Print version ISSN 0365-0596

An. Bras. Dermatol. vol.88 no.4 Rio de Janeiro July/Aug. 2013 

Syndrome in Question

Do you know this syndrome?*

Você conhece esta síndrome?

Rogerio Nabor Kondo1 

Ligia Márcia Mario Martins2 

Vivian Cristina Holanda Lopes

Rodrigo Antonio Bittar4 

Fernanda Mendes Araújo4 

1Assistant Professor of Dermatology at the Hospital Universitário Regional do Norte do Paraná, State University of Londrina (HU-UEL) – Londrina (PR), Brazil

2MD, MSc, Center of Health Sciences, Assistant Professor of Dermatology at the Hospital Universitário Regional do Norte do Paraná, State University of Londrina (HU-UEL) – Londrina (PR), Brazil.
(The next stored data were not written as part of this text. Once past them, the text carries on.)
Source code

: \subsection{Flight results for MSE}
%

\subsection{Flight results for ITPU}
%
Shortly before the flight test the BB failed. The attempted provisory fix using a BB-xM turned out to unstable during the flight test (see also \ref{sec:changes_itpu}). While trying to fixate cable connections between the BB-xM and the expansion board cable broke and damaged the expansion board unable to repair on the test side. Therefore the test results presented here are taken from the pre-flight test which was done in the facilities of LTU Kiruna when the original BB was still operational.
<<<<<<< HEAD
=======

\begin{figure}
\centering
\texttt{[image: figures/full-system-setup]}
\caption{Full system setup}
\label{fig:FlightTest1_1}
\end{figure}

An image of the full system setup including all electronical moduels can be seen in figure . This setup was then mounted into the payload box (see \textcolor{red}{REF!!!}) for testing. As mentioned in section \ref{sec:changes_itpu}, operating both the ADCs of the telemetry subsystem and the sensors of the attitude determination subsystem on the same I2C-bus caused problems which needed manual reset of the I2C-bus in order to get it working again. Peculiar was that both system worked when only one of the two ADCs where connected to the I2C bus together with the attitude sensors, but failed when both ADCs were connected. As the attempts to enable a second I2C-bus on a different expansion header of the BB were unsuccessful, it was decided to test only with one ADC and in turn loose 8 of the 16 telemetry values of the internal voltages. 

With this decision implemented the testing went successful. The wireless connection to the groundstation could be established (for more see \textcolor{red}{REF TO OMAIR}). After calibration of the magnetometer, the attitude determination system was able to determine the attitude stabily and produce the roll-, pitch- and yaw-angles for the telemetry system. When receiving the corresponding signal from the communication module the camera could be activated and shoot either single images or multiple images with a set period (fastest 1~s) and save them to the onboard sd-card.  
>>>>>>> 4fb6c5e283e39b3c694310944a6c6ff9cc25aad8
4Resident in Dermatology at the Hospital Universitário Regional do Norte do Paraná, State University of Londrina (HU-UEL) – Londrina (PR), Brazil


Noonan Syndrome is one of the most common genetic syndromes and also an important differential diagnosis in children presenting with syndromic facies similar to Turner's syndrome phenotype. This syndrome is characterized by facial dysmorphism, congenital heart defects, short stature and also a wide phenotypic variation. This article discusses the case of a 10 year-old patient with Noonan syndrome that presented typical facies, cardiac defects (pulmonary dilatation and mitral regurgitation), dental malocclusion, micrognatism, short stature and a certain degree of learning disability.

Key words: Genetics; Heart defects, Congenital; Noonan syndrome; Stature by age; Turner syndrome


Síndrome de Noonan é uma das mais frequentes síndromes genéticas e importante diagnóstico diferencial em crianças com fácies sindrômica similar ao fenótipo da síndrome de Turner. É caracterizada por dismorfismo facial, defeitos cardíacos congênitos, baixa estatura e uma ampla variação fenotípica. Esse artigo apresenta um caso de uma paciente de 10 anos de idade com síndrome de Noonan que apresentava fácies tiípica além de defeitos cardíacos (dilatação de artéria pulmonar e insufiência mitral), má oclusão dentária, micrognatismo, baixa estatura e dificuldade de aprendizado.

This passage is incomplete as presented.